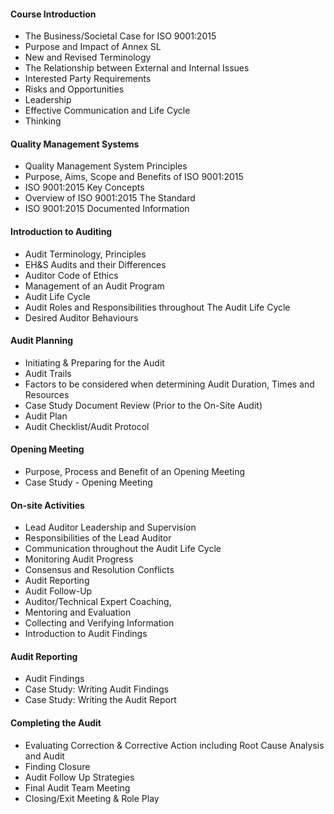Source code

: #### Course Introduction

- The Business/Societal Case for ISO 9001:2015
- Purpose and Impact of Annex SL
- New and Revised Terminology
- The Relationship between External and Internal Issues
- Interested Party Requirements
- Risks and Opportunities
- Leadership
- Effective Communication and Life Cycle
- Thinking

#### Quality Management Systems

- Quality Management System Principles
- Purpose, Aims, Scope and Benefits of ISO 9001:2015
- ISO 9001:2015 Key Concepts
- Overview of ISO 9001:2015 The Standard
- ISO 9001:2015 Documented Information

#### Introduction to Auditing

- Audit Terminology, Principles
- EH&S Audits and their Differences
- Auditor Code of Ethics
- Management of an Audit Program
- Audit Life Cycle
- Audit Roles and Responsibilities throughout The Audit Life Cycle
- Desired Auditor Behaviours

#### Audit Planning

- Initiating & Preparing for the Audit
- Audit Trails
- Factors to be considered when determining Audit Duration, Times and Resources
- Case Study Document Review (Prior to the On-Site Audit)
- Audit Plan
- Audit Checklist/Audit Protocol

#### Opening Meeting

- Purpose, Process and Benefit of an Opening Meeting
- Case Study - Opening Meeting

#### On-site Activities

- Lead Auditor Leadership and Supervision
- Responsibilities of the Lead Auditor
- Communication throughout the Audit Life Cycle
- Monitoring Audit Progress
- Consensus and Resolution Conflicts
- Audit Reporting
- Audit Follow-Up
- Auditor/Technical Expert Coaching,
- Mentoring and Evaluation
- Collecting and Verifying Information
- Introduction to Audit Findings

#### Audit Reporting

- Audit Findings
- Case Study: Writing Audit Findings
- Case Study: Writing the Audit Report

#### Completing the Audit

- Evaluating Correction & Corrective Action including Root Cause Analysis and Audit
- Finding Closure
- Audit Follow Up Strategies
- Final Audit Team Meeting
- Closing/Exit Meeting & Role Play
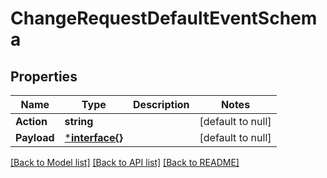 # ChangeRequestDefaultEventSchema

## Properties
Name | Type | Description | Notes
------------ | ------------- | ------------- | -------------
**Action** | **string** |  | [default to null]
**Payload** | [***interface{}**](interface{}.md) |  | [default to null]

[[Back to Model list]](../README.md#documentation-for-models) [[Back to API list]](../README.md#documentation-for-api-endpoints) [[Back to README]](../README.md)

Task item - Your answer should be a single number: the tally of lines in the entries that include the word "Findings".

The completed task - 3